**Problem details**
Go through the material under this sentence. Return every line holding "properties".
○ ○ ○ ○ ○
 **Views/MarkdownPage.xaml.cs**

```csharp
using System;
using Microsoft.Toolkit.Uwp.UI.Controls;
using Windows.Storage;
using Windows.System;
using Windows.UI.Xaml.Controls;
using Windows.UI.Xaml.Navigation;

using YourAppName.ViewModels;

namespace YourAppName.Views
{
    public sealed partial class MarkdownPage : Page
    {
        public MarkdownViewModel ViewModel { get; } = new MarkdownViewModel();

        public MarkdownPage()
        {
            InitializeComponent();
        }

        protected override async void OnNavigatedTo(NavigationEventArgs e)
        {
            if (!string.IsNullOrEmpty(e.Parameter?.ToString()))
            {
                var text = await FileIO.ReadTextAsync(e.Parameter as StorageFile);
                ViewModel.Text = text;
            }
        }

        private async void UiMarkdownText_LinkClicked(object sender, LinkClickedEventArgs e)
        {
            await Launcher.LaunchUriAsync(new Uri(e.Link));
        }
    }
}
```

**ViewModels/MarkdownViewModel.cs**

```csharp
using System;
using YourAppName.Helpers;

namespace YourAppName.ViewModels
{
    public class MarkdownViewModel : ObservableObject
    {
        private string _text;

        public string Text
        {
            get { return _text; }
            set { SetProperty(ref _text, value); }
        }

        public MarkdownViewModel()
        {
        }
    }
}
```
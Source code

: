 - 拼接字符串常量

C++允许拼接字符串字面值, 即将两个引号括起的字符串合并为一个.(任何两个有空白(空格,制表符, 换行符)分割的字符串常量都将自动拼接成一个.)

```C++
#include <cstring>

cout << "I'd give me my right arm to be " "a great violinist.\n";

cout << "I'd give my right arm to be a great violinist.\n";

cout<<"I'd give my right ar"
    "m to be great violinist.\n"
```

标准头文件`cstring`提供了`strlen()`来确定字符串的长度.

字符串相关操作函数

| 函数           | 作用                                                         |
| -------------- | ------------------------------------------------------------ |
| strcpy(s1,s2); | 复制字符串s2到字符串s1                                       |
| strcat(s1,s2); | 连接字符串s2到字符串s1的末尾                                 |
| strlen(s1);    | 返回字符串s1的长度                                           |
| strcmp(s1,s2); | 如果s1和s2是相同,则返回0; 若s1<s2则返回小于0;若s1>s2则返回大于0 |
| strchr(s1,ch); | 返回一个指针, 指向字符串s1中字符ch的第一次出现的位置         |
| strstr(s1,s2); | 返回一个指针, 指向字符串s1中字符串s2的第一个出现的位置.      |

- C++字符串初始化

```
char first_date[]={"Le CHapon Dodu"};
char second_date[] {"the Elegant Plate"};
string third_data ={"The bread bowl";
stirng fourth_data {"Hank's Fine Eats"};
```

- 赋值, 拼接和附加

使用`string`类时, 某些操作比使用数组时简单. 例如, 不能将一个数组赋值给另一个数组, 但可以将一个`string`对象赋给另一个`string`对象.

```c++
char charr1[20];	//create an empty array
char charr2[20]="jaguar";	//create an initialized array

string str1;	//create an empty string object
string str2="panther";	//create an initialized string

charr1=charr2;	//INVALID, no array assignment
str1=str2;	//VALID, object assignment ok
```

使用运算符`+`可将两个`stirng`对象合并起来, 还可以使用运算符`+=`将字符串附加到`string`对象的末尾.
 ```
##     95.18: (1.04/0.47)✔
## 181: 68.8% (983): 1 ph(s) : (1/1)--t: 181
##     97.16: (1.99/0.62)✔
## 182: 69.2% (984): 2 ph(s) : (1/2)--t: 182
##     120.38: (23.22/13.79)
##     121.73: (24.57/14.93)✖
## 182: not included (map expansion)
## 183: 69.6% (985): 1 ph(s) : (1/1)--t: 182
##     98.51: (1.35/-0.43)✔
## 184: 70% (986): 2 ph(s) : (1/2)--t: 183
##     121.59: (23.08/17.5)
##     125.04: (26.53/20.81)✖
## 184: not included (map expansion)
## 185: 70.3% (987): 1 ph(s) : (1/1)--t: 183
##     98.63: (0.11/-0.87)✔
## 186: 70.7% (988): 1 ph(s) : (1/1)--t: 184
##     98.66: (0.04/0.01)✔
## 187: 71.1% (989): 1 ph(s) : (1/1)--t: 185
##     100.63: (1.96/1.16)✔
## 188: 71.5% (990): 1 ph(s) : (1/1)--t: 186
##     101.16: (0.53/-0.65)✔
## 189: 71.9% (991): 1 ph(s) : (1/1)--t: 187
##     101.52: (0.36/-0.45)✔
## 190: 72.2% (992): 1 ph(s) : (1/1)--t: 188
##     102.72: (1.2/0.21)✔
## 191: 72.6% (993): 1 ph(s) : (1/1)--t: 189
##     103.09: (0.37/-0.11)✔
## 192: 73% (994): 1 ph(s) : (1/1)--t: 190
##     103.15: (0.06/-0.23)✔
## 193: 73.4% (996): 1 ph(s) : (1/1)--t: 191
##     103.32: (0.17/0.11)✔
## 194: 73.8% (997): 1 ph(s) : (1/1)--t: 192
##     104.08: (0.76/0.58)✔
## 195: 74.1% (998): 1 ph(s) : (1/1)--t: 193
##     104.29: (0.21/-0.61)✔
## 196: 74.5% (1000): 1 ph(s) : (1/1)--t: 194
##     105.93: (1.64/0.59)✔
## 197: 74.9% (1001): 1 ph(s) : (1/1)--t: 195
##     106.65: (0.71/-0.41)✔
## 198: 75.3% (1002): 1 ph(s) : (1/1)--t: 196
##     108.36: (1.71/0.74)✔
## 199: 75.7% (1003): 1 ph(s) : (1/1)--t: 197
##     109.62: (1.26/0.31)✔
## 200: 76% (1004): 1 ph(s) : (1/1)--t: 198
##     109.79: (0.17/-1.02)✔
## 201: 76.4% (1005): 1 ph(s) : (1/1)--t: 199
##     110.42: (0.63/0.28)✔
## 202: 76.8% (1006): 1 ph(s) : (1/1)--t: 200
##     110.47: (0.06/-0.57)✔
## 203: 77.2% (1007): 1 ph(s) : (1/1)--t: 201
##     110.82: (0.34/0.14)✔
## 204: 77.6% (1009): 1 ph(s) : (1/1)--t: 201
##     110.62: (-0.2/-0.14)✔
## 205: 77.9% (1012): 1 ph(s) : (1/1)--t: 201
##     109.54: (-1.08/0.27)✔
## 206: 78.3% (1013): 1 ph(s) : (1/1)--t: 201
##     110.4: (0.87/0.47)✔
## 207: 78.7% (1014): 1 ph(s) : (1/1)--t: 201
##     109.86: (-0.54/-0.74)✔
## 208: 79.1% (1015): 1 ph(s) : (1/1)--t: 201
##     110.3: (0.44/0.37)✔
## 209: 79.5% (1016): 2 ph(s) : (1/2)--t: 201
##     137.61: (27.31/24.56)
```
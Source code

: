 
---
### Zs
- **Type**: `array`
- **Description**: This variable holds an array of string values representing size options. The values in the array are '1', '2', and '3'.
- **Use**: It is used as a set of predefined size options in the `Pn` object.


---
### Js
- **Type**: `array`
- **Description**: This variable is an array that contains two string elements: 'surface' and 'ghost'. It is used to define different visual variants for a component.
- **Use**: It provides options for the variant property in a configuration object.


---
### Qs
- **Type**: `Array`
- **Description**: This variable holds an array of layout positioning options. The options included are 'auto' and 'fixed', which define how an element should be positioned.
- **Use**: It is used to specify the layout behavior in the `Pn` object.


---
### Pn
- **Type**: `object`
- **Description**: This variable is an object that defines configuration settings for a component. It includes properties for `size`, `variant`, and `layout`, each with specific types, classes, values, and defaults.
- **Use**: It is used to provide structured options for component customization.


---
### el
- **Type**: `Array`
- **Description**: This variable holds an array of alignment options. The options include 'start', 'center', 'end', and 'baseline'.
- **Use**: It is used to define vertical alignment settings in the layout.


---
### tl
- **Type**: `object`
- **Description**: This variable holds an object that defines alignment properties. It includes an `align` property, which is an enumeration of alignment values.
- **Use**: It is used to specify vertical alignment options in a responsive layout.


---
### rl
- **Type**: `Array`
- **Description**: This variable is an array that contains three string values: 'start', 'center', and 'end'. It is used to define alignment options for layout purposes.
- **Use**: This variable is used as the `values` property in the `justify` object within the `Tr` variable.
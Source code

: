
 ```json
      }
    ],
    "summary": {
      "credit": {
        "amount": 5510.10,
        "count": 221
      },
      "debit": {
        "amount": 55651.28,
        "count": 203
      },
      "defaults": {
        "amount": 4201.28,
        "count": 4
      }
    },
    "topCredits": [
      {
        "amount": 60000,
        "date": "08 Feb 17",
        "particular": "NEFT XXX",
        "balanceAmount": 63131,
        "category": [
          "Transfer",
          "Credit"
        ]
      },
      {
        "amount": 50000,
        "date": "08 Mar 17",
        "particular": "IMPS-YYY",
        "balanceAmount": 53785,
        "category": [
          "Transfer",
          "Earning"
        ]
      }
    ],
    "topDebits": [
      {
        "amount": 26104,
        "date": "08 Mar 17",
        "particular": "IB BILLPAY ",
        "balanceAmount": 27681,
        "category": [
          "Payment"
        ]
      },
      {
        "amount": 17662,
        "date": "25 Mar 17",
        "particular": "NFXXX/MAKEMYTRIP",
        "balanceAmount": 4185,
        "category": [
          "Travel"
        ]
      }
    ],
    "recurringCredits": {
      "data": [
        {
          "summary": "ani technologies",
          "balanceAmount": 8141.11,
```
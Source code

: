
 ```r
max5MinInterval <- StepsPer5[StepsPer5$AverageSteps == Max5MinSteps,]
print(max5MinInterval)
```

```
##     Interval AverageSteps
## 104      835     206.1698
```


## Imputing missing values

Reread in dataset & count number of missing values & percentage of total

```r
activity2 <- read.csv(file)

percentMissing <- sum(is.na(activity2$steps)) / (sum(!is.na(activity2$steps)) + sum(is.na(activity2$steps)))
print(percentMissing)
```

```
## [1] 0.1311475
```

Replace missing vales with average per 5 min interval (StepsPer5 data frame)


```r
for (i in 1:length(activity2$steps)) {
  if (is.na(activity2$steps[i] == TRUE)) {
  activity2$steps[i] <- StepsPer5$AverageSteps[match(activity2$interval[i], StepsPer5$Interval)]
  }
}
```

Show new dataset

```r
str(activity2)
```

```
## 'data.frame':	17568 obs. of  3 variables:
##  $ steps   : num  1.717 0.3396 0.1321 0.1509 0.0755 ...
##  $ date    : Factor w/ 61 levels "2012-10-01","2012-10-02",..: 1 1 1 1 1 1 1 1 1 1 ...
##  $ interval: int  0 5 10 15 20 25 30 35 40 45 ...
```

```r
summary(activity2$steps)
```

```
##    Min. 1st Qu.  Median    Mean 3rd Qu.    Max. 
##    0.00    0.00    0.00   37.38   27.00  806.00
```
○ ○ ○ ○ ○
**Task result**
- **Description**: This variable is an object that defines configuration settings for a component. It includes properties for `size`, `variant`, and `layout`, each with specific types, classes, values, and defaults.
- **Description**: This variable holds an object that defines alignment properties. It includes an `align` property, which is an enumeration of alignment values.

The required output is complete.